## Given data
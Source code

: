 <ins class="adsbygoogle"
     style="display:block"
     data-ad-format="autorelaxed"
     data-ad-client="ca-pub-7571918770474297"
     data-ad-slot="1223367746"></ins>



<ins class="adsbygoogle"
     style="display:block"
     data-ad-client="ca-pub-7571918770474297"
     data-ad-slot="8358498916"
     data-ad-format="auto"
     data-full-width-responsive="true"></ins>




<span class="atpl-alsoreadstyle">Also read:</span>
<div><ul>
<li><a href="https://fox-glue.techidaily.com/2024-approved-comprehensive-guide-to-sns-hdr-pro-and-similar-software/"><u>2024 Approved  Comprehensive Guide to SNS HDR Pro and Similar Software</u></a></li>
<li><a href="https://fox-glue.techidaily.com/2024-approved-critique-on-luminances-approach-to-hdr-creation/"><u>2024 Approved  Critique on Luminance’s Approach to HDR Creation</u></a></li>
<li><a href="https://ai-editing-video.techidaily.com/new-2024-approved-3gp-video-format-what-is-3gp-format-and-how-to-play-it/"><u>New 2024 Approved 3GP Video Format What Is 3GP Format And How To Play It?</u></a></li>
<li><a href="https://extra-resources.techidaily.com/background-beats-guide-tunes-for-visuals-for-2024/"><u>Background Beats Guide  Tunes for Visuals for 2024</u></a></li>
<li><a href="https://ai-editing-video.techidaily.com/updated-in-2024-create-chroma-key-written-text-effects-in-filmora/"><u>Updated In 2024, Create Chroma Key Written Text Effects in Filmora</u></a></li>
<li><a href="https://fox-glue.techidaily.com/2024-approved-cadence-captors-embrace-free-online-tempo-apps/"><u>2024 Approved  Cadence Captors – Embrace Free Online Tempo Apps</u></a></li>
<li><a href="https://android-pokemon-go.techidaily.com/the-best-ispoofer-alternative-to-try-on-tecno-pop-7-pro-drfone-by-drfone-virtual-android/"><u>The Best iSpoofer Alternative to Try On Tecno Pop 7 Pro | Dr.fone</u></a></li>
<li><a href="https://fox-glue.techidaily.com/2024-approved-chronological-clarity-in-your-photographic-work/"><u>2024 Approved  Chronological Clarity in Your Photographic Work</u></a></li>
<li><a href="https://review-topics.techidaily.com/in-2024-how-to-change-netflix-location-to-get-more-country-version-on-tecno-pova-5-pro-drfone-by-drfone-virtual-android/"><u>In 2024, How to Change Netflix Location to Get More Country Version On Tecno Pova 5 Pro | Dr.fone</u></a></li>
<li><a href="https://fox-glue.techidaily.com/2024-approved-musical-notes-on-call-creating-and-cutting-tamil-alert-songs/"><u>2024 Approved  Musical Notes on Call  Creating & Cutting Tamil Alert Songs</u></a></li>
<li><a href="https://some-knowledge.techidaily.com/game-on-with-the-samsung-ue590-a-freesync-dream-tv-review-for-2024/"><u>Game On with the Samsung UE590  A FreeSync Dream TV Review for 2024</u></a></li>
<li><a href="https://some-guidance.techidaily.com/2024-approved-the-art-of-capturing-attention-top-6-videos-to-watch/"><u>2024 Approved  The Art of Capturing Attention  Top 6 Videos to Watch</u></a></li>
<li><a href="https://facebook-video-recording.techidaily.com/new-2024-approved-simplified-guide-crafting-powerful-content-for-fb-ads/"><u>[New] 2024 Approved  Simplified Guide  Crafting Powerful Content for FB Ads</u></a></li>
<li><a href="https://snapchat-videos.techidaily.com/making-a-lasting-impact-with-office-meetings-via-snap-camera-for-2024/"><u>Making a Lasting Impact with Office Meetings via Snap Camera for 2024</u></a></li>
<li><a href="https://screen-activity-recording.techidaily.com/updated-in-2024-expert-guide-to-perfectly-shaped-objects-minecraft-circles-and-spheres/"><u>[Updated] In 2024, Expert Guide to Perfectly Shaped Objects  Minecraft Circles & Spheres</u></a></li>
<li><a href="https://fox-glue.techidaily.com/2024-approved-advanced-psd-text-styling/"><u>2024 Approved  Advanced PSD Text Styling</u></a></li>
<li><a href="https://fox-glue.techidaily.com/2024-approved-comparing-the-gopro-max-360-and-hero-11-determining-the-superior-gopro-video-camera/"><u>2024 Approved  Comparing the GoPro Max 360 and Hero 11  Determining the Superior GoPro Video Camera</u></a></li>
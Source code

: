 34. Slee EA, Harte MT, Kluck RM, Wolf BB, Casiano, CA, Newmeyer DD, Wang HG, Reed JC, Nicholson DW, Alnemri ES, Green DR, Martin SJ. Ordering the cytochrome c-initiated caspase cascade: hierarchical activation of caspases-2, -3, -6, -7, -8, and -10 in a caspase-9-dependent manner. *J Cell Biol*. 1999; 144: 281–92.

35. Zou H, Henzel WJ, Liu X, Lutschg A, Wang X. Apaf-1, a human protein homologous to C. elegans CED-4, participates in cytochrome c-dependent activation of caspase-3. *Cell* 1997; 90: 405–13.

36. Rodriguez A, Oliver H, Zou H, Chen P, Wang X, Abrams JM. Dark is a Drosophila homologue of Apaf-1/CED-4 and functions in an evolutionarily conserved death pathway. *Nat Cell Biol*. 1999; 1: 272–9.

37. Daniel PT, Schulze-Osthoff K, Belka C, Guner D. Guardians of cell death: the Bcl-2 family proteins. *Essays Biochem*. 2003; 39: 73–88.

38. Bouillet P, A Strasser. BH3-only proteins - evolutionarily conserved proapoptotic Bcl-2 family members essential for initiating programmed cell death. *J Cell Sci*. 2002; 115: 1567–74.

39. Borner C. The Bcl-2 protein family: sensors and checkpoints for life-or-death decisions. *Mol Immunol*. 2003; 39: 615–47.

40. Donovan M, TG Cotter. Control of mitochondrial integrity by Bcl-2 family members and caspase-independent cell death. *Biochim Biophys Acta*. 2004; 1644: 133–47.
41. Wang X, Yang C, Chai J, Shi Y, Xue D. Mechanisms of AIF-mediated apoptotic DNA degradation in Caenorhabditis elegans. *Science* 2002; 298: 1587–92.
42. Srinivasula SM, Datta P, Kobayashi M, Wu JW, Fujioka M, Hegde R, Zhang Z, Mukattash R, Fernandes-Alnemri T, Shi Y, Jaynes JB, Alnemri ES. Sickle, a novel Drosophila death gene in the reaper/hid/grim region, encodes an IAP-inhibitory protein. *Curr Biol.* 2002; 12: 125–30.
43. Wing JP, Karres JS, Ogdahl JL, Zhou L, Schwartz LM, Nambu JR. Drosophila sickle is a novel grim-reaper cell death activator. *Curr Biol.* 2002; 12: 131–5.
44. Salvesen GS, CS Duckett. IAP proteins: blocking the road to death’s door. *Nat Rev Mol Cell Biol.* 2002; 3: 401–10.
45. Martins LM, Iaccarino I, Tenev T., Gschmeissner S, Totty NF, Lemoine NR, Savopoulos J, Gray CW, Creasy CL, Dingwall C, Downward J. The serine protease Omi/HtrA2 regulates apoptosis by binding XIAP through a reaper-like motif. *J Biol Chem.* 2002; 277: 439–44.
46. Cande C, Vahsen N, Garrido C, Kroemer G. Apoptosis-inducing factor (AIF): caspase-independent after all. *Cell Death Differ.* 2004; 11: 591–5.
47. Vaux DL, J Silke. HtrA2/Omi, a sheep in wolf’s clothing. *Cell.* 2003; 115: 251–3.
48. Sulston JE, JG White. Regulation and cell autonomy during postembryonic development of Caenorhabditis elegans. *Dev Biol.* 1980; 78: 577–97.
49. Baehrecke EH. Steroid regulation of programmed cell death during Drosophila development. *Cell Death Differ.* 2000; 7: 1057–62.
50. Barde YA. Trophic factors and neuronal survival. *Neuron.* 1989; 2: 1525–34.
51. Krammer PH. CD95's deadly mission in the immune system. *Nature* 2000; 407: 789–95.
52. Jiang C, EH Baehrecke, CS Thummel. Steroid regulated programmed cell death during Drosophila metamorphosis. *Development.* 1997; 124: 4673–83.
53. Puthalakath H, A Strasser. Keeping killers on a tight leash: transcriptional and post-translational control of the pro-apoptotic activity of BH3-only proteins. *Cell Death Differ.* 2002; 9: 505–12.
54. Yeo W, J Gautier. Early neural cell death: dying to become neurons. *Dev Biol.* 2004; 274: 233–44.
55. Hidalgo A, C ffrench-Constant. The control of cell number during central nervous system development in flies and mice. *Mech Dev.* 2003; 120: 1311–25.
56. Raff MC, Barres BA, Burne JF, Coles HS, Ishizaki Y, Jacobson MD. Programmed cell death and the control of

## What the exercise asks
Using the listing above, copy exactly the line that contains "Videos to Watch</u></a></li>", the line that contains "35. Zou H, Henzel", and each line that falls between them.

## Solved problem
<li><a href="https://some-guidance.techidaily.com/2024-approved-the-art-of-capturing-attention-top-6-videos-to-watch/"><u>2024 Approved  The Art of Capturing Attention  Top 6 Videos to Watch</u></a></li>
<li><a href="https://facebook-video-recording.techidaily.com/new-2024-approved-simplified-guide-crafting-powerful-content-for-fb-ads/"><u>[New] 2024 Approved  Simplified Guide  Crafting Powerful Content for FB Ads</u></a></li>
<li><a href="https://snapchat-videos.techidaily.com/making-a-lasting-impact-with-office-meetings-via-snap-camera-for-2024/"><u>Making a Lasting Impact with Office Meetings via Snap Camera for 2024</u></a></li>
<li><a href="https://screen-activity-recording.techidaily.com/updated-in-2024-expert-guide-to-perfectly-shaped-objects-minecraft-circles-and-spheres/"><u>[Updated] In 2024, Expert Guide to Perfectly Shaped Objects  Minecraft Circles & Spheres</u></a></li>
<li><a href="https://fox-glue.techidaily.com/2024-approved-advanced-psd-text-styling/"><u>2024 Approved  Advanced PSD Text Styling</u></a></li>
<li><a href="https://fox-glue.techidaily.com/2024-approved-comparing-the-gopro-max-360-and-hero-11-determining-the-superior-gopro-video-camera/"><u>2024 Approved  Comparing the GoPro Max 360 and Hero 11  Determining the Superior GoPro Video Camera</u></a></li>
Source code

: 34. Slee EA, Harte MT, Kluck RM, Wolf BB, Casiano, CA, Newmeyer DD, Wang HG, Reed JC, Nicholson DW, Alnemri ES, Green DR, Martin SJ. Ordering the cytochrome c-initiated caspase cascade: hierarchical activation of caspases-2, -3, -6, -7, -8, and -10 in a caspase-9-dependent manner. *J Cell Biol*. 1999; 144: 281–92.

35. Zou H, Henzel WJ, Liu X, Lutschg A, Wang X. Apaf-1, a human protein homologous to C. elegans CED-4, participates in cytochrome c-dependent activation of caspase-3. *Cell* 1997; 90: 405–13.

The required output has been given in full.